Required work> Your output should be every line below, copied exactly.

[Plain-text document sources]
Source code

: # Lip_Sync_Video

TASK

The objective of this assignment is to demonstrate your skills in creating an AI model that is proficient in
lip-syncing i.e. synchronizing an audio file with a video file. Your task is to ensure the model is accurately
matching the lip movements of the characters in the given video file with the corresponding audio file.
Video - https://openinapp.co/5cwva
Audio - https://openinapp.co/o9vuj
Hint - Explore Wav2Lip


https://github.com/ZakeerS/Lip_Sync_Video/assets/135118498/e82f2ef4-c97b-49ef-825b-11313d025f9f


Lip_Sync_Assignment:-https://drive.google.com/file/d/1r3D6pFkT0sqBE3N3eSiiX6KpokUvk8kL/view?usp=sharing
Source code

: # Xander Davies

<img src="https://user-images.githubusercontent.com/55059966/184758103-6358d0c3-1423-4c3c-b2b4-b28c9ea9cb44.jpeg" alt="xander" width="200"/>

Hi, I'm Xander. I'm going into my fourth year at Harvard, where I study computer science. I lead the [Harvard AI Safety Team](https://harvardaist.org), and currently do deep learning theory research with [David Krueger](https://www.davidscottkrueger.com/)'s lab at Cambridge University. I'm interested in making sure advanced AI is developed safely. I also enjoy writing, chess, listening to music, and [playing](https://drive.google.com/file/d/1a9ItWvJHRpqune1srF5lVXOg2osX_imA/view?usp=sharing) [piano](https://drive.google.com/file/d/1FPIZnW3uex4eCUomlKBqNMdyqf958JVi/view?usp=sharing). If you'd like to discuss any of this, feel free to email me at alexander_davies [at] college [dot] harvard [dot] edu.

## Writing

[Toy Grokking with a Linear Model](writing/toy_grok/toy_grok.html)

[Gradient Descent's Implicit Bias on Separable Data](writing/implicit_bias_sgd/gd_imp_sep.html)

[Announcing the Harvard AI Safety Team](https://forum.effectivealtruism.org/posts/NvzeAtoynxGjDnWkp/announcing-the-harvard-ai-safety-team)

Exercise result>
Source code

: # Lip_Sync_Video

TASK

The objective of this assignment is to demonstrate your skills in creating an AI model that is proficient in
lip-syncing i.e. synchronizing an audio file with a video file. Your task is to ensure the model is accurately
matching the lip movements of the characters in the given video file with the corresponding audio file.
Video - https://openinapp.co/5cwva
Audio - https://openinapp.co/o9vuj
Hint - Explore Wav2Lip


https://github.com/ZakeerS/Lip_Sync_Video/assets/135118498/e82f2ef4-c97b-49ef-825b-11313d025f9f


Lip_Sync_Assignment:-https://drive.google.com/file/d/1r3D6pFkT0sqBE3N3eSiiX6KpokUvk8kL/view?usp=sharing
Source code

: # Xander Davies

<img src="https://user-images.githubusercontent.com/55059966/184758103-6358d0c3-1423-4c3c-b2b4-b28c9ea9cb44.jpeg" alt="xander" width="200"/>

Hi, I'm Xander. I'm going into my fourth year at Harvard, where I study computer science. I lead the [Harvard AI Safety Team](https://harvardaist.org), and currently do deep learning theory research with [David Krueger](https://www.davidscottkrueger.com/)'s lab at Cambridge University. I'm interested in making sure advanced AI is developed safely. I also enjoy writing, chess, listening to music, and [playing](https://drive.google.com/file/d/1a9ItWvJHRpqune1srF5lVXOg2osX_imA/view?usp=sharing) [piano](https://drive.google.com/file/d/1FPIZnW3uex4eCUomlKBqNMdyqf958JVi/view?usp=sharing). If you'd like to discuss any of this, feel free to email me at alexander_davies [at] college [dot] harvard [dot] edu.

## Writing

[Toy Grokking with a Linear Model](writing/toy_grok/toy_grok.html)

[Gradient Descent's Implicit Bias on Separable Data](writing/implicit_bias_sgd/gd_imp_sep.html)

[Announcing the Harvard AI Safety Team](https://forum.effectivealtruism.org/posts/NvzeAtoynxGjDnWkp/announcing-the-harvard-ai-safety-team)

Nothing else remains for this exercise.